## Prompt:
Repeat word for word the line with "any available ones." and every line after it until the records below run out.

[Excerpts from a dataset]
━━━━━━━━━━

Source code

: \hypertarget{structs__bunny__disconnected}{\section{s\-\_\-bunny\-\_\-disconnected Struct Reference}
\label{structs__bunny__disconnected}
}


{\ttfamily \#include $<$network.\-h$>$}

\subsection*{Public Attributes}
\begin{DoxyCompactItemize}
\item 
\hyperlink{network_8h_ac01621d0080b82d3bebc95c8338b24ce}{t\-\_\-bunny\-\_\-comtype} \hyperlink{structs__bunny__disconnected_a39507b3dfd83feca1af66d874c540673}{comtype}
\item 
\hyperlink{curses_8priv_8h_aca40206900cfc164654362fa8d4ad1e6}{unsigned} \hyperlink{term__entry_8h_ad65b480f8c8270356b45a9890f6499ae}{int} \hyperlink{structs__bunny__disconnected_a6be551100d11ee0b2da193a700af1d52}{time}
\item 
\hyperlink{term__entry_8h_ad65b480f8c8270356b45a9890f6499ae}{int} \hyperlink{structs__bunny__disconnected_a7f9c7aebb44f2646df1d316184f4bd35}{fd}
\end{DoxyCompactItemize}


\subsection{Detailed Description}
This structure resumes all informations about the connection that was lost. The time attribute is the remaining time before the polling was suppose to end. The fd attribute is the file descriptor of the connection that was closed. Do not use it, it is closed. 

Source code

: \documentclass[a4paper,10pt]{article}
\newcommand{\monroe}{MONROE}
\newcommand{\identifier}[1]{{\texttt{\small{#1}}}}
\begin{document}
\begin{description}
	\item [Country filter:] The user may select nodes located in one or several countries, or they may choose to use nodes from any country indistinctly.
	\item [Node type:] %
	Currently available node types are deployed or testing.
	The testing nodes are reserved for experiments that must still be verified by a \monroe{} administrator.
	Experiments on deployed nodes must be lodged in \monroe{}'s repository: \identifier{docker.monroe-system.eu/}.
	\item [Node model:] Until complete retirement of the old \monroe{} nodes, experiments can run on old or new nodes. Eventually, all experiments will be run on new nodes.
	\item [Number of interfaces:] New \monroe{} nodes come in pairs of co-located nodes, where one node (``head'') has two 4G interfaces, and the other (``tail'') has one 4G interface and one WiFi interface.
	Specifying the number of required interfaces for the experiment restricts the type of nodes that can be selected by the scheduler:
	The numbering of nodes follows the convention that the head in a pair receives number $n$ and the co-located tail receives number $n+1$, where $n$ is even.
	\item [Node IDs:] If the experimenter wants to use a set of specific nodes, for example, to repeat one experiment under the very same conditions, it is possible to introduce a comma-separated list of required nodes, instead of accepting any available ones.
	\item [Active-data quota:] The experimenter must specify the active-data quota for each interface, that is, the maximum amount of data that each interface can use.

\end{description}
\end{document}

━━━━━━━━━━

## Written response:
	\item [Node IDs:] If the experimenter wants to use a set of specific nodes, for example, to repeat one experiment under the very same conditions, it is possible to introduce a comma-separated list of required nodes, instead of accepting any available ones.
	\item [Active-data quota:] The experimenter must specify the active-data quota for each interface, that is, the maximum amount of data that each interface can use.

\end{description}
\end{document}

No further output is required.